+++ Extracted information
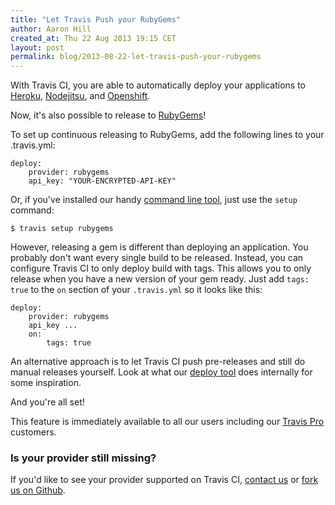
 ```yaml
---
title: "Let Travis Push your RubyGems"
author: Aaron Hill
created_at: Thu 22 Aug 2013 19:15 CET
layout: post
permalink: blog/2013-08-22-let-travis-push-your-rubygems
---
```


With Travis CI, you are able to automatically deploy your applications to [Heroku](/blog/2013-07-09-introducing-continuous-deployment-to-heroku), [Nodejitsu](/blog/2013-07-22-deploy-your-apps-to-nodejitsu), and [Openshift](/blog/2013-07-25-more-deployment-goodness-announcing-openshift-support).

Now, it's also possible to release to [RubyGems](https://rubygems.org/)!

To set up continuous releasing to RubyGems, add the following lines to your .travis.yml:

    deploy:
        provider: rubygems
        api_key: "YOUR-ENCRYPTED-API-KEY"

Or, if you've installed our handy [command line tool](https://github.com/travis-ci/travis), just use the `setup` command:

    $ travis setup rubygems

However, releasing a gem is different than deploying an application. You probably don't want every single build to be released.
Instead, you can configure Travis CI to only deploy build with tags. This allows you to only release when you have a new version of your gem ready.
Just add `tags: true` to the `on` section of your `.travis.yml` so it looks like this:

    deploy:
        provider: rubygems
        api_key ...
        on:
            tags: true

An alternative approach is to let Travis CI push pre-releases and still do manual releases yourself. Look at what our [deploy tool](https://github.com/travis-ci/dpl/blob/master/dpl.gemspec#L24-L26) does internally for some inspiration.

And you're all set!

This feature is immediately available to all our users including our [Travis Pro](http://travis-ci.com) customers.

### Is your provider still missing?

If you'd like to see your provider supported on Travis CI, [contact us](mailto:support@travis-ci.org) or [fork us on Github](https://github.com/travis-ci/dpl).

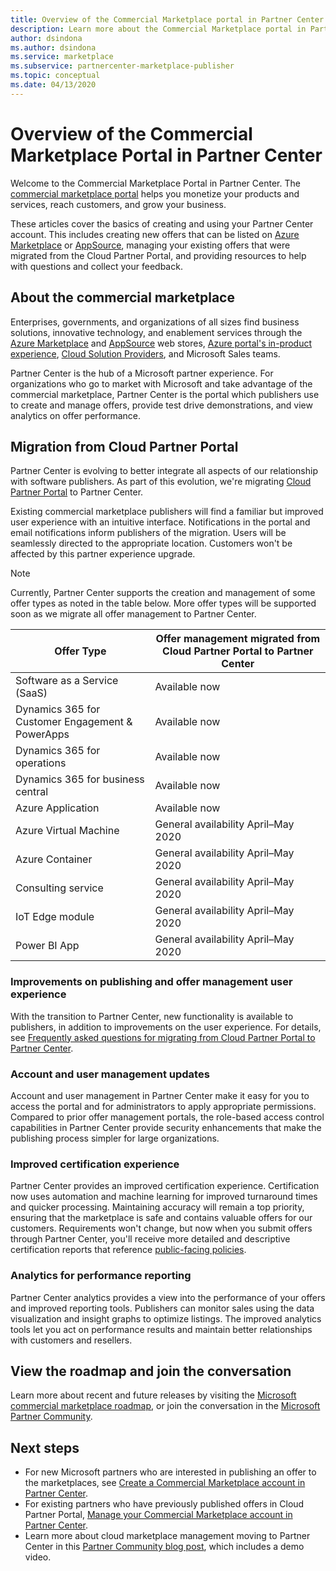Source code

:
 ```yaml
---
title: Overview of the Commercial Marketplace portal in Partner Center 
description: Learn more about the Commercial Marketplace portal in Partner Center and how to list and sell offers on Azure Marketplace, AppSource, and through the Cloud Solution Provider (CSP) program.
author: dsindona
ms.author: dsindona
ms.service: marketplace 
ms.subservice: partnercenter-marketplace-publisher
ms.topic: conceptual
ms.date: 04/13/2020
---
```


# Overview of the Commercial Marketplace Portal in Partner Center

Welcome to the Commercial Marketplace Portal in Partner Center. The [commercial marketplace portal](https://partner.microsoft.com/dashboard/commercial-marketplace/) helps you monetize your products and services, reach customers, and grow your business.

These articles cover the basics of creating and using your Partner Center account. This includes creating new offers that can be listed on [Azure Marketplace](https://azuremarketplace.microsoft.com/) or [AppSource](https://appsource.microsoft.com/), managing your existing offers that were migrated from the Cloud Partner Portal, and providing resources to help with questions and collect your feedback.

## About the commercial marketplace

Enterprises, governments, and organizations of all sizes find business solutions, innovative technology, and enablement services through the [Azure Marketplace](https://azuremarketplace.microsoft.com/) and [AppSource](https://appsource.microsoft.com/) web stores, [Azure portal's in-product experience](https://portal.azure.com), [Cloud Solution Providers](https://partner.microsoft.com/cloud-solution-provider), and Microsoft Sales teams.

Partner Center is the hub of a Microsoft partner experience. For organizations who go to market with Microsoft and take advantage of the commercial marketplace, Partner Center is the portal which publishers use to create and manage offers, provide test drive demonstrations, and view analytics on offer performance.

## Migration from Cloud Partner Portal

Partner Center is evolving to better integrate all aspects of our relationship with software publishers. As part of this evolution, we're migrating [Cloud Partner Portal](https://cloudpartner.azure.com/) to Partner Center.

Existing commercial marketplace publishers will find a familiar but improved user experience with an intuitive interface. Notifications in the portal and email notifications inform publishers of the migration. Users will be seamlessly directed to the appropriate location. Customers won't be affected by this partner experience upgrade.

>[!NOTE]
>Currently, Partner Center supports the creation and management of some offer types as noted in the table below. More offer types will be supported soon as we migrate all offer management to Partner Center.

|Offer Type  |Offer management migrated from Cloud Partner Portal to Partner Center  |
|---------|---------|
|Software as a Service (SaaS)     | Available now       |
|Dynamics 365 for Customer Engagement & PowerApps     | Available now         |
|Dynamics 365 for operations     | Available now        |
|Dynamics 365 for business central     | Available now        |
|Azure Application     | Available now        |
|Azure Virtual Machine     | General availability April–May 2020        |
|Azure Container     | General availability April–May 2020        |
|Consulting service     | General availability April–May 2020        |
|IoT Edge module     | General availability April–May 2020        |
|Power BI App    | General availability April–May 2020        |

### Improvements on publishing and offer management user experience

With the transition to Partner Center, new functionality is available to publishers, in addition to improvements on the user experience.  For details, see [Frequently asked questions for migrating from Cloud Partner Portal to Partner Center](https://docs.microsoft.com/azure/marketplace/cloud-partner-portal-orig/cloud-partner-portal-migration-faq).

### Account and user management updates

Account and user management in Partner Center make it easy for you to access the portal and for administrators to apply appropriate permissions. Compared to prior offer management portals, the role-based access control capabilities in Partner Center provide security enhancements that make the publishing process simpler for large organizations.

### Improved certification experience

Partner Center provides an improved certification experience. Certification now uses automation and machine learning for improved turnaround times and quicker processing. Maintaining accuracy will remain a top priority, ensuring that the marketplace is safe and contains valuable offers for our customers. Requirements won't change, but now when you submit offers through Partner Center, you'll receive more detailed and descriptive certification reports that reference [public-facing policies](https://docs.microsoft.com/legal/marketplace/certification-policies).

### Analytics for performance reporting

Partner Center analytics provides a view into the performance of your offers and improved reporting tools. Publishers can monitor sales using the data visualization and insight graphs to optimize listings. The improved analytics tools let you act on performance results and maintain better relationships with customers and resellers.

## View the roadmap and join the conversation

Learn more about recent and future releases by visiting the [Microsoft commercial marketplace roadmap](https://docs.microsoft.com/azure/marketplace/marketplace-roadmap), or join the conversation in the [Microsoft Partner Community](https://www.microsoftpartnercommunity.com/).

## Next steps

- For new Microsoft partners who are interested in publishing an offer to the marketplaces, see [Create a Commercial Marketplace account in Partner Center](https://docs.microsoft.com/azure/marketplace/partner-center-portal/create-account).
- For existing partners who have previously published offers in Cloud Partner Portal, [Manage your Commercial Marketplace account in Partner Center](https://docs.microsoft.com/azure/marketplace/partner-center-portal/manage-account).
- Learn more about cloud marketplace management moving to Partner Center in this [Partner Community blog post](https://www.microsoftpartnercommunity.com/t5/Azure-Marketplace-and-AppSource/Cloud-Marketplace-In-Partner-Center/m-p/9738#M293), which includes a demo video.
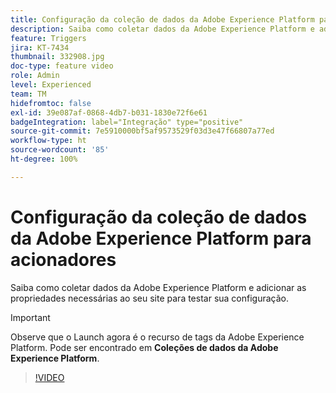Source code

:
 ```yaml
---
title: Configuração da coleção de dados da Adobe Experience Platform para acionadores
description: Saiba como coletar dados da Adobe Experience Platform e adicionar as propriedades necessárias ao seu site para testar sua configuração.
feature: Triggers
jira: KT-7434
thumbnail: 332908.jpg
doc-type: feature video
role: Admin
level: Experienced
team: TM
hidefromtoc: false
exl-id: 39e087af-0868-4db7-b031-1830e72f6e61
badgeIntegration: label="Integração" type="positive"
source-git-commit: 7e5910000bf5af9573529f03d3e47f66807a77ed
workflow-type: ht
source-wordcount: '85'
ht-degree: 100%

---
```


# Configuração da coleção de dados da Adobe Experience Platform para acionadores

Saiba como coletar dados da Adobe Experience Platform e adicionar as propriedades necessárias ao seu site para testar sua configuração.

>[!IMPORTANT]
>
> Observe que o Launch agora é o recurso de tags da Adobe Experience Platform. Pode ser encontrado em **Coleções de dados da Adobe Experience Platform**.

>[!VIDEO](https://video.tv.adobe.com/v/332908?quality=12&learn=on)
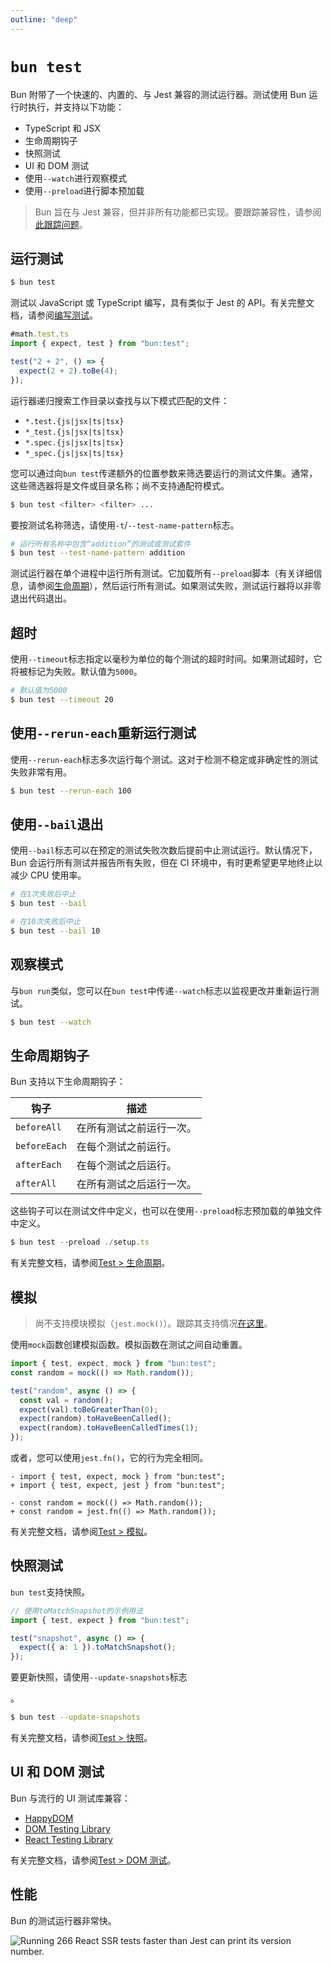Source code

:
 ```yaml
---
outline: "deep"
---
```


# `bun test`

Bun 附带了一个快速的、内置的、与 Jest 兼容的测试运行器。测试使用 Bun 运行时执行，并支持以下功能：

- TypeScript 和 JSX
- 生命周期钩子
- 快照测试
- UI 和 DOM 测试
- 使用`--watch`进行观察模式
- 使用`--preload`进行脚本预加载

> Bun 旨在与 Jest 兼容，但并非所有功能都已实现。要跟踪兼容性，请参阅[此跟踪问题](https://github.com/oven-sh/bun/issues/1825)。

## 运行测试

```bash
$ bun test
```

测试以 JavaScript 或 TypeScript 编写，具有类似于 Jest 的 API。有关完整文档，请参阅[编写测试](/test/writing.md)。

```ts
#math.test.ts
import { expect, test } from "bun:test";

test("2 + 2", () => {
  expect(2 + 2).toBe(4);
});
```

运行器递归搜索工作目录以查找与以下模式匹配的文件：

- `*.test.{js|jsx|ts|tsx}`
- `*_test.{js|jsx|ts|tsx}`
- `*.spec.{js|jsx|ts|tsx}`
- `*_spec.{js|jsx|ts|tsx}`

您可以通过向`bun test`传递额外的位置参数来筛选要运行的测试文件集。通常，这些筛选器将是文件或目录名称；尚不支持通配符模式。

```bash
$ bun test <filter> <filter> ...
```

要按测试名称筛选，请使用`-t`/`--test-name-pattern`标志。

```sh
# 运行所有名称中包含“addition”的测试或测试套件
$ bun test --test-name-pattern addition
```

测试运行器在单个进程中运行所有测试。它加载所有`--preload`脚本（有关详细信息，请参阅[生命周期](/test/lifecycle.md)），然后运行所有测试。如果测试失败，测试运行器将以非零退出代码退出。

## 超时

使用`--timeout`标志指定以毫秒为单位的每个测试的超时时间。如果测试超时，它将被标记为失败。默认值为`5000`。

```bash
# 默认值为5000
$ bun test --timeout 20
```

## 使用`--rerun-each`重新运行测试

使用`--rerun-each`标志多次运行每个测试。这对于检测不稳定或非确定性的测试失败非常有用。

```sh
$ bun test --rerun-each 100
```

## 使用`--bail`退出

使用`--bail`标志可以在预定的测试失败次数后提前中止测试运行。默认情况下，Bun 会运行所有测试并报告所有失败，但在 CI 环境中，有时更希望更早地终止以减少 CPU 使用率。

```sh
# 在1次失败后中止
$ bun test --bail

# 在10次失败后中止
$ bun test --bail 10
```

## 观察模式

与`bun run`类似，您可以在`bun test`中传递`--watch`标志以监视更改并重新运行测试。

```bash
$ bun test --watch
```

## 生命周期钩子

Bun 支持以下生命周期钩子：

| 钩子         | 描述                     |
| ------------ | ------------------------ |
| `beforeAll`  | 在所有测试之前运行一次。 |
| `beforeEach` | 在每个测试之前运行。     |
| `afterEach`  | 在每个测试之后运行。     |
| `afterAll`   | 在所有测试之后运行一次。 |

这些钩子可以在测试文件中定义，也可以在使用`--preload`标志预加载的单独文件中定义。

```ts
$ bun test --preload ./setup.ts
```

有关完整文档，请参阅[Test > 生命周期](/test/lifecycle.md)。

## 模拟

> 尚不支持模块模拟（`jest.mock()`）。跟踪其支持情况[在这里](https://github.com/oven-sh/bun/issues/5394)。

使用`mock`函数创建模拟函数。模拟函数在测试之间自动重置。

```ts
import { test, expect, mock } from "bun:test";
const random = mock(() => Math.random());

test("random", async () => {
  const val = random();
  expect(val).toBeGreaterThan(0);
  expect(random).toHaveBeenCalled();
  expect(random).toHaveBeenCalledTimes(1);
});
```

或者，您可以使用`jest.fn()`，它的行为完全相同。

```ts-diff
- import { test, expect, mock } from "bun:test";
+ import { test, expect, jest } from "bun:test";

- const random = mock(() => Math.random());
+ const random = jest.fn(() => Math.random());
```

有关完整文档，请参阅[Test > 模拟](/test/mocks.md)。

## 快照测试

`bun test`支持快照。

```ts
// 使用toMatchSnapshot的示例用法
import { test, expect } from "bun:test";

test("snapshot", async () => {
  expect({ a: 1 }).toMatchSnapshot();
});
```

要更新快照，请使用`--update-snapshots`标志

。

```sh
$ bun test --update-snapshots
```

有关完整文档，请参阅[Test > 快照](/test/snapshots.md)。

## UI 和 DOM 测试

Bun 与流行的 UI 测试库兼容：

- [HappyDOM](https://github.com/capricorn86/happy-dom)
- [DOM Testing Library](https://testing-library.com/docs/dom-testing-library/intro/)
- [React Testing Library](https://testing-library.com/docs/react-testing-library/intro)

有关完整文档，请参阅[Test > DOM 测试](/test/dom.md)。

## 性能

Bun 的测试运行器非常快。

![Running 266 React SSR tests faster than Jest can print its version number.](/buntest.jpeg)

<!--
考虑以下目录结构：

```
.
├── a.test.ts
├── b.test.ts
├── c.test.ts
└── foo
    ├── a.test.ts
    └── b.test.ts
```

要运行两个`a.test.ts`文件：

```
$ bun test a
```

要运行`foo`目录中的所有测试：

```
$ bun test foo
```

任何测试文件的路径包含其中一个目标的绝对路径的目录中都会运行。尚不支持通配符模式。 -->
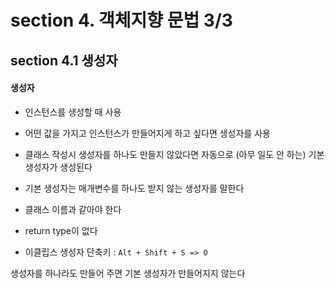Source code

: # section 4. 객체지향 문법 3/3
## section 4.1 생성자

#### 생성자 
- 인스턴스를 생성할 때 사용
- 어떤 값을 가지고 인스턴스가 만들어지게 하고 싶다면 생성자를 사용
- 클래스 작성시 생성자를 하나도 만들지 않았다면 자동으로 (아무 일도 안 하는) 기본 생성자가 생성된다
- 기본 생성자는 매개변수를 하나도 받지 않는 생성자를 말한다


- 클래스 이름과 같아야 한다
- return type이 없다

- 이클립스 생성자 단축키 : ```Alt + Shift + S => O```

 
 생성자를 하나라도 만들어 주면 기본 생성자가 만들어지지 않는다  
  


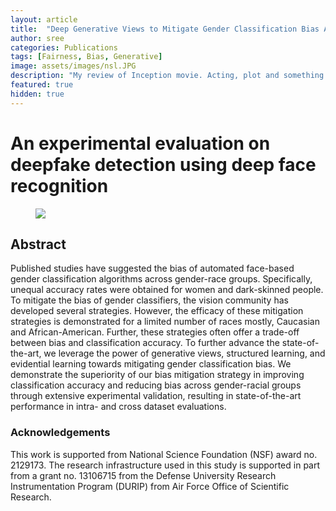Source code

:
 ```yaml
---
layout: article
title:  "Deep Generative Views to Mitigate Gender Classification Bias Across Gender-Race Groups"
author: sree
categories: Publications
tags: [Fairness, Bias, Generative]
image: assets/images/nsl.JPG
description: "My review of Inception movie. Acting, plot and something else in this short description."
featured: true
hidden: true
---
```




<d-front-matter>
    <script type="text/json">{
      "title": "Deep Generative Views to Mitigate Gender Classification Bias Across Gender-Race Groups",
      "description": "Description of the post",
      "doi": "https://doi.org/10.48550/arXiv.2208.08382",
      "published": "Aug. 17, 2022 ",
      "authors": [
        {
          "author": "Sreeraj Ramachandran",
          "authorURL": "https://sreeraj.in",
          "affiliation": "Wichita State University",
          "affiliationURL": "ttp://wichita.edu/academics/engineering/SoC/research/VCBSL/index.php"
        },
        {
          "author": "Ajita Rattani",
          "affiliation": "Wichita State University",
          "affiliationURL": "ttp://wichita.edu/academics/engineering/SoC/research/VCBSL/index.php"
        }]
      }
    </script>
  </d-front-matter>
<d-title>
    <h1>An experimental evaluation on deepfake detection using deep face recognition </h1>
    <figure class="l-body">
      <img src="/assets/images/nsl.JPG">
    </figure>
</d-title>

<d-byline></d-byline>
<d-abstract>

</d-abstract>
<d-article>
<d-contents></d-contents>
<h2>Abstract</h2>
  <p>
Published studies have suggested the bias of automated face-based gender classification algorithms across gender-race groups. Specifically, unequal accuracy rates were obtained for women and dark-skinned people. To mitigate the bias of gender classifiers, the vision community has developed several strategies. However, the efficacy of these mitigation strategies is demonstrated for a limited number of races mostly, Caucasian and African-American. Further, these strategies often offer a trade-off between bias and classification accuracy. To further advance the state-of-the-art, we leverage the power of generative views, structured learning, and evidential learning towards mitigating gender classification bias. We demonstrate the superiority of our bias mitigation strategy in improving classification accuracy and reducing bias across gender-racial groups through extensive experimental validation, resulting in state-of-the-art performance in intra- and cross dataset evaluations. </p>


</d-article>

<d-appendix>
<h3>Acknowledgements</h3>
<p>
This work is supported from National Science Foundation (NSF) award no.
2129173. The research infrastructure used in this study is supported in part
from a grant no. 13106715 from the Defense University Research Instrumentation Program (DURIP) from Air Force Office of Scientific Research.
 </p>
</d-appendix>

<script type="text/bibliography">
  @article{gregor2015draw,
    title={DRAW: A recurrent neural network for image generation},
    author={Gregor, Karol and Danihelka, Ivo and Graves, Alex and Rezende, Danilo Jimenez and Wierstra, Daan},
    journal={arXivreprint arXiv:1502.04623},
    year={2015},
    url={https://arxiv.org/pdf/1502.04623.pdf}
  }
</script>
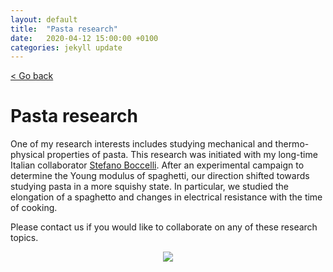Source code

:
 ```yaml
---
layout: default
title:  "Pasta research"
date:   2020-04-12 15:00:00 +0100
categories: jekyll update
---
```


<p>
   <a href="/science-docs/#blog">
      < Go back
  </a>
</p>

# Pasta research

One of my research interests includes studying mechanical and thermo-physical properties of pasta. This research was initiated with my long-time Italian collaborator [Stefano Boccelli](http://boccelliengineering.altervista.org/). After an experimental campaign to determine the Young modulus of spaghetti, our direction shifted towards studying pasta in a more squishy state. In particular, we studied the elongation of a spaghetto and changes in electrical resistance with the time of cooking.

Please contact us if you would like to collaborate on any of these research topics.

<p align="center">
  <img src="https://github.com/camillejr/science-docs/raw/master/_posts/young-modulus-of-pasta.jpg">
</p>
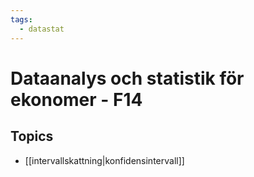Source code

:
 ```yaml
---
tags:
  - datastat
---
```

# Dataanalys och statistik för ekonomer - F14

## Topics
- [[intervallskattning|konfidensintervall]]
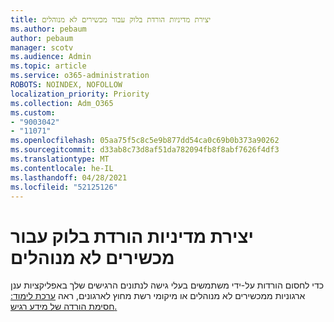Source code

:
 ```yaml
---
title: יצירת מדיניות הורדת בלוק עבור מכשירים לא מנוהלים
ms.author: pebaum
author: pebaum
manager: scotv
ms.audience: Admin
ms.topic: article
ms.service: o365-administration
ROBOTS: NOINDEX, NOFOLLOW
localization_priority: Priority
ms.collection: Adm_O365
ms.custom:
- "9003042"
- "11071"
ms.openlocfilehash: 05aa75f5c8c5e9b877dd54ca0c69b0b373a90262
ms.sourcegitcommit: d33ab8c73d8af51da782094fb8f8abf7626f4df3
ms.translationtype: MT
ms.contentlocale: he-IL
ms.lasthandoff: 04/28/2021
ms.locfileid: "52125126"
---
```

# <a name="create-a-block-download-policy-for-unmanaged-devices"></a>יצירת מדיניות הורדת בלוק עבור מכשירים לא מנוהלים

כדי לחסום הורדות על-ידי משתמשים בעלי גישה לנתונים הרגישים שלך באפליקציות ענן ארגוניות ממכשירים לא מנוהלים או מיקומי רשת מחוץ לארגונים, ראה [ערכת לימוד: חסימת הורדה של מידע רגיש.](https://docs.microsoft.com/cloud-app-security/use-case-proxy-block-session-aad)



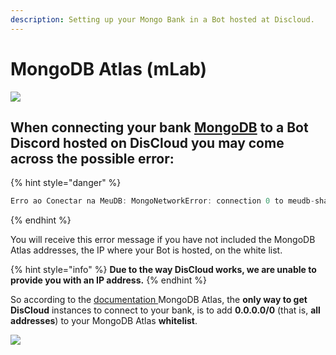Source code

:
 ```yaml
---
description: Setting up your Mongo Bank in a Bot hosted at Discloud.
---
```


# MongoDB Atlas \(mLab\)

![](https://gblobscdn.gitbook.com/assets%2F-LmveSmUr3rXxq5cvnW5%2F-LpzgENRhbRfczme6uGD%2F-Lpznrclqb05WJ9xtxJn%2Fmaxresdefault.jpg?alt=media&token=b0a3298a-c1fc-4701-b759-f2cfb6868d52)

## When connecting your bank [MongoDB](https://mlab.com/) to a Bot Discord hosted on DisCloud you may come across the possible error:

{% hint style="danger" %}
```javascript
Erro ao Conectar na MeuDB: MongoNetworkError: connection 0 to meudb-shard-00-00-9m7sg.mongodb.net:27017 closed
```
{% endhint %}

You will receive this error message if you have not included the MongoDB Atlas addresses, the IP where your Bot is hosted, on the white list.

{% hint style="info" %}
**Due to the way DisCloud works, we are unable to provide you with an IP address.**
{% endhint %}

So according to the [documentation ](https://docs.atlas.mongodb.com/security-whitelist/)MongoDB Atlas, the **only way to get DisCloud** instances to connect to your bank, is to add **0.0.0.0/0** \(that is, **all addresses**\) to your MongoDB Atlas **whitelist**.

![](https://gblobscdn.gitbook.com/assets%2F-LmveSmUr3rXxq5cvnW5%2F-LpzgENRhbRfczme6uGD%2F-LpzoGSi0gyQNq_6a99v%2FCapturar.PNG?alt=media&token=856efef3-07c2-4746-a878-62160fdf6626)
++++++
## What the task asks
Reproduce the records above exactly, but only from the line with "2129173. The research" up to and including the line with "Please contact us". Leave the pictures out.

## Output for this exercise
2129173. The research infrastructure used in this study is supported in part
from a grant no. 13106715 from the Defense University Research Instrumentation Program (DURIP) from Air Force Office of Scientific Research.
 </p>
</d-appendix>

<script type="text/bibliography">
  @article{gregor2015draw,
    title={DRAW: A recurrent neural network for image generation},
    author={Gregor, Karol and Danihelka, Ivo and Graves, Alex and Rezende, Danilo Jimenez and Wierstra, Daan},
    journal={arXivreprint arXiv:1502.04623},
    year={2015},
    url={https://arxiv.org/pdf/1502.04623.pdf}
  }
</script>
Source code

:
 ```yaml
---
layout: default
title:  "Pasta research"
date:   2020-04-12 15:00:00 +0100
categories: jekyll update
---
```


<p>
   <a href="/science-docs/#blog">
      < Go back
  </a>
</p>

# Pasta research

One of my research interests includes studying mechanical and thermo-physical properties of pasta. This research was initiated with my long-time Italian collaborator [Stefano Boccelli](http://boccelliengineering.altervista.org/). After an experimental campaign to determine the Young modulus of spaghetti, our direction shifted towards studying pasta in a more squishy state. In particular, we studied the elongation of a spaghetto and changes in electrical resistance with the time of cooking.

Please contact us if you would like to collaborate on any of these research topics.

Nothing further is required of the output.